La investigadora principal del proyecto y directora del Laboratorio de Fisiopatología Neurovascular del CNIC, María Ángeles Moro, ha explicado que estos cambios influyen de forma directa en la circulación colateral, la perfusión cerebral y la extensión del daño tras la interrupción del flujo sanguíneo, a través de procesos de inmunotrombosis.

"Nuestros resultados muestran que el ictus no es un evento biológicamente homogéneo: el estado del sistema inmune en el momento en que ocurre puede determinar diferencias importantes en la gravedad y la recuperación", ha destacado.

Para llegar a estas conclusiones, el equipo investigador ha trabajado con modelos experimentales de ratón y datos clínicos de más de 500 pacientes.

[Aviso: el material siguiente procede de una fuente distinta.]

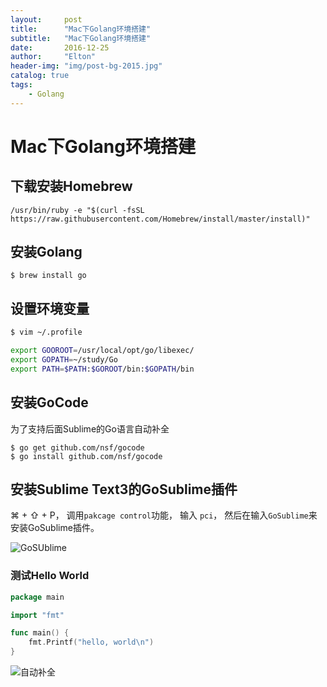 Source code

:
 ```yaml
---
layout:     post
title:      "Mac下Golang环境搭建"
subtitle:   "Mac下Golang环境搭建"
date:       2016-12-25
author:     "Elton"
header-img: "img/post-bg-2015.jpg"
catalog: true
tags:
    - Golang
---
```


# Mac下Golang环境搭建
## 下载安装Homebrew

```
/usr/bin/ruby -e "$(curl -fsSL https://raw.githubusercontent.com/Homebrew/install/master/install)"
```

## 安装Golang

```
$ brew install go
```

## 设置环境变量

```bash
$ vim ~/.profile

export GOOROOT=/usr/local/opt/go/libexec/
export GOPATH=~/study/Go
export PATH=$PATH:$GOROOT/bin:$GOPATH/bin
```

## 安装GoCode
为了支持后面Sublime的Go语言自动补全

```
$ go get github.com/nsf/gocode
$ go install github.com/nsf/gocode
```

## 安装Sublime Text3的GoSublime插件

⌘ + ⇧ + P， 调用```pakcage control```功能， 输入 ```pci```， 然后在输入```GoSublime```来安装GoSublime插件。

![GoSUblime](http://www.vckai.com/static/up/image/20150505/1432353719.png)

### 测试Hello World

```go
package main

import "fmt"

func main() {
    fmt.Printf("hello, world\n")
}
```

![自动补全](http://www.vckai.com/static/up/image/20150505/1432354894.png)
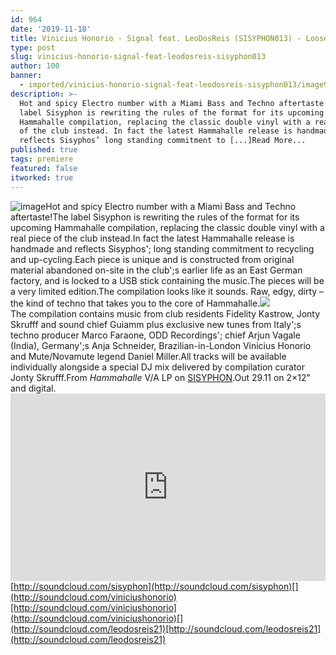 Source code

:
 ```yaml
---
id: 964
date: '2019-11-18'
title: Vinicius Honorio - Signal feat. LeoDosReis (SISYPHON013) - Loose Lips
type: post
slug: vinicius-honorio-signal-feat-leodosreis-sisyphon013
author: 100
banner:
  - imported/vinicius-honorio-signal-feat-leodosreis-sisyphon013/image964.jpeg
description: >-
  Hot and spicy Electro number with a Miami Bass and Techno aftertaste! The
  label Sisyphon is rewriting the rules of the format for its upcoming
  Hammahalle compilation, replacing the classic double vinyl with a real piece
  of the club instead. In fact the latest Hammahalle release is handmade and
  reflects Sisyphos’ long standing commitment to [...]Read More...
published: true
tags: premiere
featured: false
itworked: true
---
```

![image](../imported/vinicius-honorio-signal-feat-leodosreis-sisyphon013/image964.jpeg)Hot and spicy Electro number with a Miami Bass and Techno aftertaste!The label Sisyphon is rewriting the rules of the format for its upcoming Hammahalle compilation, replacing the classic double vinyl with a real piece of the club instead.In fact the latest Hammahalle release is handmade and reflects Sisyphos'; long standing commitment to recycling and up-cycling.Each piece is unique and is constructed from original material abandoned on-site in the club';s earlier life as an East German factory, and is locked to a USB stick containing the music.The pieces will be a very limited edition.The compilation looks like it sounds. Raw, edgy, dirty – the kind of techno that takes you to the core of Hammahalle.![](/wp-content/uploads/live/img/wysiwyg/5dd3226f898a7.jpg)  
The compilation contains music from club residents Fidelity Kastrow, Jonty Skrufff and sound chief Guiamm plus exclusive new tunes from Italy';s techno producer Marco Faraone, ODD Recordings'; chief Arjun Vagale (India), Germany';s Anja Schneider, Brazilian-in-London Vinicius Honorio and Mute/Novamute legend Daniel Miller.All tracks will be available individually alongside a special DJ mix delivered by compilation curator Jonty Skrufff.From _Hammahalle_ V/A LP on [SISYPHON](https://labelsbase.net/sisyphon).Out 29.11 on 2×12" and digital.<iframe width='100%' height='300' scrolling='no' frameborder='no' allow='autoplay' src='https://w.soundcloud.com/player/?url=https%3A//api.soundcloud.com/tracks/715115872&color=%23ff5500&auto_play=false&hide_related=false&show_comments=true&show_user=true&show_reposts=false&show_teaser=true'></iframe>[http://soundcloud.com/sisyphon](http://soundcloud.com/sisyphon)[](http://soundcloud.com/viniciushonorio)[http://soundcloud.com/viniciushonorio](http://soundcloud.com/viniciushonorio)[](http://soundcloud.com/leodosreis21)[http://soundcloud.com/leodosreis21](http://soundcloud.com/leodosreis21) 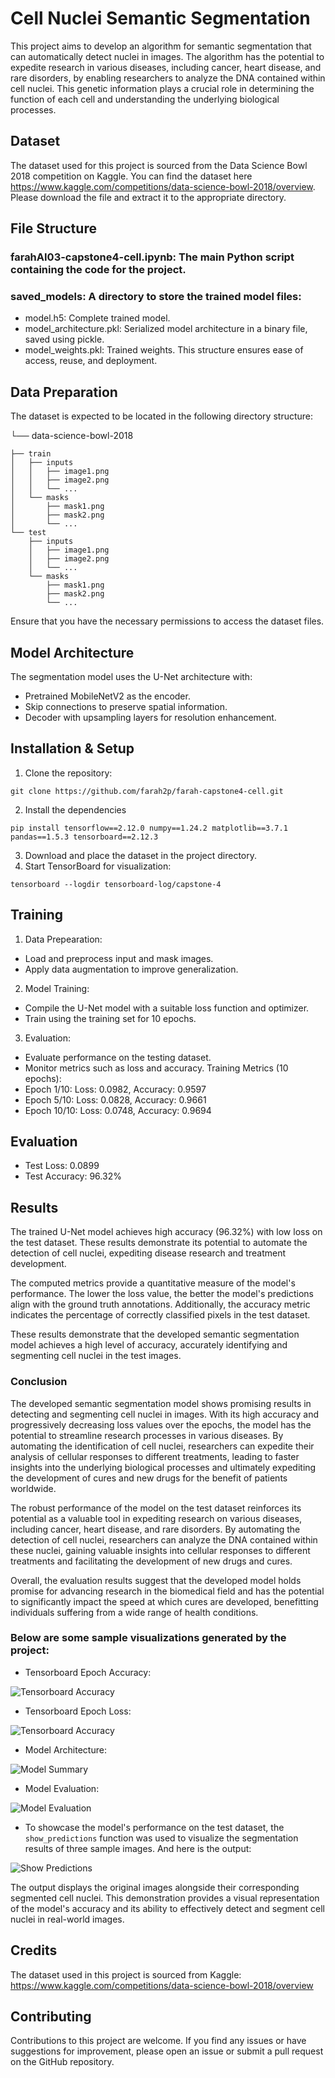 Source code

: # Cell Nuclei Semantic Segmentation
This project aims to develop an algorithm for semantic segmentation that can automatically detect nuclei in images. The algorithm has the potential to expedite research in various diseases, including cancer, heart disease, and rare disorders, by enabling researchers to analyze the DNA contained within cell nuclei. This genetic information plays a crucial role in determining the function of each cell and understanding the underlying biological processes.

## Dataset
The dataset used for this project is sourced from the Data Science Bowl 2018 competition on Kaggle. You can find the dataset here https://www.kaggle.com/competitions/data-science-bowl-2018/overview. Please download the file and extract it to the appropriate directory.

## File Structure
### farahAI03-capstone4-cell.ipynb: The main Python script containing the code for the project.
### saved_models: A directory to store the trained model files:
- model.h5: Complete trained model.
- model_architecture.pkl: Serialized model architecture in a binary file, saved using pickle.
- model_weights.pkl: Trained weights.
This structure ensures ease of access, reuse, and deployment.

## Data Preparation
The dataset is expected to be located in the following directory structure:

└── data-science-bowl-2018

    ├── train 
    │   ├── inputs
    │   │   ├── image1.png
    │   │   ├── image2.png
    │   │   └── ...
    │   └── masks
    │       ├── mask1.png
    │       ├── mask2.png
    │       └── ...
    └── test
        ├── inputs
        │   ├── image1.png
        │   ├── image2.png
        │   └── ...
        └── masks
            ├── mask1.png
            ├── mask2.png
            └── ...
Ensure that you have the necessary permissions to access the dataset files.

## Model Architecture

The segmentation model uses the U-Net architecture with:
- Pretrained MobileNetV2 as the encoder.
- Skip connections to preserve spatial information.
- Decoder with upsampling layers for resolution enhancement.

## Installation & Setup
1) Clone the repository:
```shell
git clone https://github.com/farah2p/farah-capstone4-cell.git
```
2) Install the dependencies
```shell
pip install tensorflow==2.12.0 numpy==1.24.2 matplotlib==3.7.1 pandas==1.5.3 tensorboard==2.12.3
```
3) Download and place the dataset in the project directory.
4) Start TensorBoard for visualization:
```shell
tensorboard --logdir tensorboard-log/capstone-4
```

## Training
1) Data Prepearation:
- Load and preprocess input and mask images.
- Apply data augmentation to improve generalization.
2) Model Training:
- Compile the U-Net model with a suitable loss function and optimizer.
- Train using the training set for 10 epochs.
3) Evaluation:
- Evaluate performance on the testing dataset.
- Monitor metrics such as loss and accuracy.
Training Metrics (10 epochs):
- Epoch 1/10: Loss: 0.0982, Accuracy: 0.9597
- Epoch 5/10: Loss: 0.0828, Accuracy: 0.9661
- Epoch 10/10: Loss: 0.0748, Accuracy: 0.9694  

## Evaluation
- Test Loss: 0.0899
- Test Accuracy: 96.32%

## Results
The trained U-Net model achieves high accuracy (96.32%) with low loss on the test dataset. These results demonstrate its potential to automate the detection of cell nuclei, expediting disease research and treatment development.



The computed metrics provide a quantitative measure of the model's performance. The lower the loss value, the better the model's predictions align with the ground truth annotations. Additionally, the accuracy metric indicates the percentage of correctly classified pixels in the test dataset.

These results demonstrate that the developed semantic segmentation model achieves a high level of accuracy, accurately identifying and segmenting cell nuclei in the test images.

### Conclusion
The developed semantic segmentation model shows promising results in detecting and segmenting cell nuclei in images. With its high accuracy and progressively decreasing loss values over the epochs, the model has the potential to streamline research processes in various diseases. By automating the identification of cell nuclei, researchers can expedite their analysis of cellular responses to different treatments, leading to faster insights into the underlying biological processes and ultimately expediting the development of cures and new drugs for the benefit of patients worldwide.

The robust performance of the model on the test dataset reinforces its potential as a valuable tool in expediting research on various diseases, including cancer, heart disease, and rare disorders. By automating the detection of cell nuclei, researchers can analyze the DNA contained within these nuclei, gaining valuable insights into cellular responses to different treatments and facilitating the development of new drugs and cures.

Overall, the evaluation results suggest that the developed model holds promise for advancing research in the biomedical field and has the potential to significantly impact the speed at which cures are developed, benefitting individuals suffering from a wide range of health conditions.

### Below are some sample visualizations generated by the project:

- Tensorboard Epoch Accuracy:

![Tensorboard Accuracy](farah-tensorboard-epoch-accuracy.png)

- Tensorboard Epoch Loss:

![Tensorboard Accuracy](farah-tensorboard-epoch-loss.png)

- Model Architecture:

![Model Summary](farah-model-summary.png)

- Model Evaluation:

![Model Evaluation](farah-model-evaluation.png)

- To showcase the model's performance on the test dataset, the `show_predictions` function was used to visualize the segmentation results of three sample images. And here is the output:

![Show Predictions](farah-show-predictions.png)

The output displays the original images alongside their corresponding segmented cell nuclei. This demonstration provides a visual representation of the model's accuracy and its ability to effectively detect and segment cell nuclei in real-world images.

## Credits
The dataset used in this project is sourced from Kaggle:
https://www.kaggle.com/competitions/data-science-bowl-2018/overview

## Contributing
Contributions to this project are welcome. If you find any issues or have suggestions for improvement, please open an issue or submit a pull request on the GitHub repository.
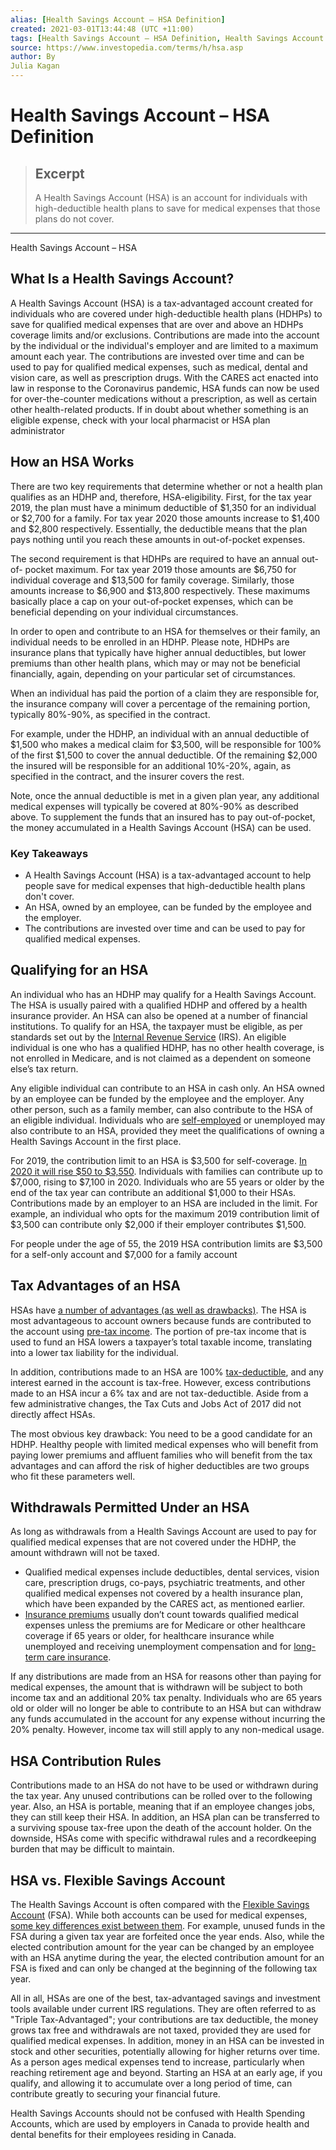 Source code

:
 ```yaml
---
alias: [Health Savings Account – HSA Definition]
created: 2021-03-01T13:44:48 (UTC +11:00)
tags: [Health Savings Account – HSA Definition, Health Savings Account – HSA]
source: https://www.investopedia.com/terms/h/hsa.asp
author: By
Julia Kagan
---
```


# Health Savings Account – HSA Definition

> ## Excerpt
> A Health Savings Account (HSA) is an account for individuals with high-deductible health plans to save for medical expenses that those plans do not cover.

---

Health Savings Account – HSA
## What Is a Health Savings Account?

A Health Savings Account (HSA) is a tax-advantaged account created for individuals who are covered under high-deductible health plans (HDHPs) to save for qualified medical expenses that are over and above an HDHPs coverage limits and/or exclusions. Contributions are made into the account by the individual or the individual's employer and are limited to a maximum amount each year. The contributions are invested over time and can be used to pay for qualified medical expenses, such as medical, dental and vision care, as well as prescription drugs. With the CARES act enacted into law in response to the Coronavirus pandemic, HSA funds can now be used for over-the-counter medications without a prescription, as well as certain other health-related products. If in doubt about whether something is an eligible expense, check with your local pharmacist or HSA plan administrator

## How an HSA Works

There are two key requirements that determine whether or not a health plan qualifies as an HDHP and, therefore, HSA-eligibility. First, for the tax year 2019, the plan must have a minimum deductible of $1,350 for an individual or $2,700 for a family. For tax year 2020 those amounts increase to $1,400 and $2,800 respectively. Essentially, the deductible means that the plan pays nothing until you reach these amounts in out-of-pocket expenses.

The second requirement is that HDHPs are required to have an annual out-of- pocket maximum. For tax year 2019 those amounts are $6,750 for individual coverage and $13,500 for family coverage. Similarly, those amounts increase to $6,900 and $13,800 respectively. These maximums basically place a cap on your out-of-pocket expenses, which can be beneficial depending on your individual circumstances.

In order to open and contribute to an HSA for themselves or their family, an individual needs to be enrolled in an HDHP. Please note, HDHPs are insurance plans that typically have higher annual deductibles, but lower premiums than other health plans, which may or may not be beneficial financially, again, depending on your particular set of circumstances.

When an individual has paid the portion of a claim they are responsible for, the insurance company will cover a percentage of the remaining portion, typically 80%-90%, as specified in the contract.

For example, under the HDHP, an individual with an annual deductible of $1,500 who makes a medical claim for $3,500, will be responsible for 100% of the first $1,500 to cover the annual deductible. Of the remaining $2,000 the insured will be responsible for an additional 10%-20%, again, as specified in the contract, and the insurer covers the rest.

Note, once the annual deductible is met in a given plan year, any additional medical expenses will typically be covered at 80%-90% as described above. To supplement the funds that an insured has to pay out-of-pocket, the money accumulated in a Health Savings Account (HSA) can be used.

### Key Takeaways

-   A Health Savings Account (HSA) is a tax-advantaged account to help people save for medical expenses that high-deductible health plans don't cover.
-   An HSA, owned by an employee, can be funded by the employee and the employer.
-   The contributions are invested over time and can be used to pay for qualified medical expenses.

## Qualifying for an HSA

An individual who has an HDHP may qualify for a Health Savings Account. The HSA is usually paired with a qualified HDHP and offered by a health insurance provider. An HSA can also be opened at a number of financial institutions. To qualify for an HSA, the taxpayer must be eligible, as per standards set out by the [Internal Revenue Service](https://www.investopedia.com/terms/i/irs.asp) (IRS). An eligible individual is one who has a qualified HDHP, has no other health coverage, is not enrolled in Medicare, and is not claimed as a dependent on someone else’s tax return.

Any eligible individual can contribute to an HSA in cash only. An HSA owned by an employee can be funded by the employee and the employer. Any other person, such as a family member, can also contribute to the HSA of an eligible individual. Individuals who are [self-employed](https://www.investopedia.com/terms/s/self-employed.asp) or unemployed may also contribute to an HSA, provided they meet the qualifications of owning a Health Savings Account in the first place.

For 2019, the contribution limit to an HSA is $3,500 for self-coverage. [In 2020 it will rise $50 to $3,550](https://www.healthcare.gov/high-deductible-health-plan/hsa-eligible-hdhp/). Individuals with families can contribute up to $7,000, rising to $7,100 in 2020. Individuals who are 55 years or older by the end of the tax year can contribute an additional $1,000 to their HSAs. Contributions made by an employer to an HSA are included in the limit. For example, an individual who opts for the maximum 2019 contribution limit of $3,500 can contribute only $2,000 if their employer contributes $1,500.

For people under the age of 55, the 2019 HSA contribution limits are $3,500 for a self-only account and $7,000 for a family account

## Tax Advantages of an HSA

HSAs have [a number of advantages (as well as drawbacks)](https://www.investopedia.com/articles/personal-finance/090814/pros-and-cons-health-savings-account-hsa.asp). The HSA is most advantageous to account owners because funds are contributed to the account using [pre-tax income](https://www.investopedia.com/terms/p/pretax-earnings.asp). The portion of pre-tax income that is used to fund an HSA lowers a taxpayer’s total taxable income, translating into a lower tax liability for the individual.

In addition, contributions made to an HSA are 100% [tax-deductible](https://www.investopedia.com/terms/t/tax-deduction.asp), and any interest earned in the account is tax-free. However, excess contributions made to an HSA incur a 6% tax and are not tax-deductible. Aside from a few administrative changes, the Tax Cuts and Jobs Act of 2017 did not directly affect HSAs.

The most obvious key drawback: You need to be a good candidate for an HDHP. Healthy people with limited medical expenses who will benefit from paying lower premiums and affluent families who will benefit from the tax advantages and can afford the risk of higher deductibles are two groups who fit these parameters well.

## Withdrawals Permitted Under an HSA

As long as withdrawals from a Health Savings Account are used to pay for qualified medical expenses that are not covered under the HDHP, the amount withdrawn will not be taxed.

-   Qualified medical expenses include deductibles, dental services, vision care, prescription drugs, co-pays, psychiatric treatments, and other qualified medical expenses not covered by a health insurance plan, which have been expanded by the CARES act, as mentioned earlier.
-   [Insurance premiums](https://www.investopedia.com/terms/i/insurance-premium.asp) usually don’t count towards qualified medical expenses unless the premiums are for Medicare or other healthcare coverage if 65 years or older, for healthcare insurance while unemployed and receiving unemployment compensation and for [long-term care insurance](https://www.investopedia.com/terms/l/ltcinsurance.asp).

If any distributions are made from an HSA for reasons other than paying for medical expenses, the amount that is withdrawn will be subject to both income tax and an additional 20% tax penalty. Individuals who are 65 years old or older will no longer be able to contribute to an HSA but can withdraw any funds accumulated in the account for any expense without incurring the 20% penalty. However, income tax will still apply to any non-medical usage.

## HSA Contribution Rules

Contributions made to an HSA do not have to be used or withdrawn during the tax year. Any unused contributions can be rolled over to the following year. Also, an HSA is portable, meaning that if an employee changes jobs, they can still keep their HSA. In addition, an HSA plan can be transferred to a surviving spouse tax-free upon the death of the account holder. On the downside, HSAs come with specific withdrawal rules and a recordkeeping burden that may be difficult to maintain.

## HSA vs. Flexible Savings Account

The Health Savings Account is often compared with the [Flexible Savings Account](https://www.investopedia.com/terms/f/flexiblespendingaccount.asp) (FSA). While both accounts can be used for medical expenses, [some key differences exist between them](https://www.investopedia.com/insurance/hsa-vs-fsa/). For example, unused funds in the FSA during a given tax year are forfeited once the year ends. Also, while the elected contribution amount for the year can be changed by an employee with an HSA anytime during the year, the elected contribution amount for an FSA is fixed and can only be changed at the beginning of the following tax year.

All in all, HSAs are one of the best, tax-advantaged savings and investment tools available under current IRS regulations. They are often referred to as "Triple Tax-Advantaged"; your contributions are tax deductible, the money grows tax free and withdrawals are not taxed, provided they are used for qualified medical expenses. In addition, money in an HSA can be invested in stock and other securities, potentially allowing for higher returns over time. As a person ages medical expenses tend to increase, particularly when reaching retirement age and beyond. Starting an HSA at an early age, if you qualify, and allowing it to accumulate over a long period of time, can contribute greatly to securing your financial future.

Health Savings Accounts should not be confused with Health Spending Accounts, which are used by employers in Canada to provide health and dental benefits for their employees residing in Canada.
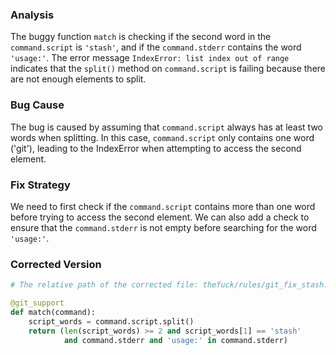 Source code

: ### Analysis
The buggy function `match` is checking if the second word in the `command.script` is `'stash'`, and if the `command.stderr` contains the word `'usage:'`. The error message `IndexError: list index out of range` indicates that the `split()` method on `command.script` is failing because there are not enough elements to split.

### Bug Cause
The bug is caused by assuming that `command.script` always has at least two words when splitting. In this case, `command.script` only contains one word ('git'), leading to the IndexError when attempting to access the second element.

### Fix Strategy
We need to first check if the `command.script` contains more than one word before trying to access the second element. We can also add a check to ensure that the `command.stderr` is not empty before searching for the word `'usage:'`.

### Corrected Version
```python
# The relative path of the corrected file: thefuck/rules/git_fix_stash.py

@git_support
def match(command):
    script_words = command.script.split()
    return (len(script_words) >= 2 and script_words[1] == 'stash'
            and command.stderr and 'usage:' in command.stderr)
``` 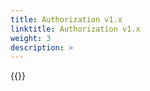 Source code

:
```yaml
---
title: Authorization v1.x
linktitle: Authorization v1.x
weight: 3
description: >
---
```

{{<include  file="content/v2/getting-started/uninstallation/helm/module/authorizationv1-x.md" Var="powermax" >}}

Así, ha encontrado que, en determinadas fases del día, los neutrófilos adoptan un perfil más proinflamatorio y liberan con mayor intensidad trampas extracelulares de neutrófilos (NETs), unas estructuras que pueden obstruir la microcirculación cerebral, causar inmunotrombosis y agravar la lesión.

De este modo, cuando los neutrófilos liberan más NETs, la circulación en los pequeños vasos se ve comprometida y el daño cerebral es mayor, según ha detallado la investigadora del CNIC Sandra Vázquez-Reyes, actualmente en el Hospital General de Massachusetts, afiliado a la Facultad de Medicina de Harvard (Estados Unidos).

Por el contrario, en otras fases del ciclo circadiano, los neutrófilos muestran un comportamiento menos dañino, lo que permite una mejor perfusión y limita la progresión del ictus. "Esto ayuda a entender por qué pacientes con características clínicas similares pueden evolucionar de forma muy distinta", ha resaltado la investigadora de la Universidad Complutense de Madrid Alicia García-Culebras.

El estudio introduce el concepto de inflamación vascular regulada por el reloj circadiano y confirma que estos mecanismos también están presentes en pacientes con ictus. "Los marcadores inflamatorios y de actividad de neutrófilos en sangre siguen ritmos diarios y se asocian tanto con la gravedad del ictus como con la calidad de la circulación colateral", han señalado el investigador del Instituto de Investigación Sanitaria del Hospital 12 de Octubre (i+12) y de la Facultad de Medicina de la UCM Ignacio Lizasoain, y la neuróloga de la Unidad de Ictus del Servicio de Neurología del mismo hospital Patricia Calleja.

Los autores han concluido que tener en cuenta el momento del día y la regulación circadiana del sistema inmune podría mejorar la eficacia de futuras terapias, abriendo la puerta a estrategias de cronoterapia más precisas. Además, la utilización de biomarcadores sanguíneos específicos relacionados con la inmunotrombosis podría permitir una medicina personalizada basada tanto en las características del paciente como en el momento biológico en que se produce el ictus.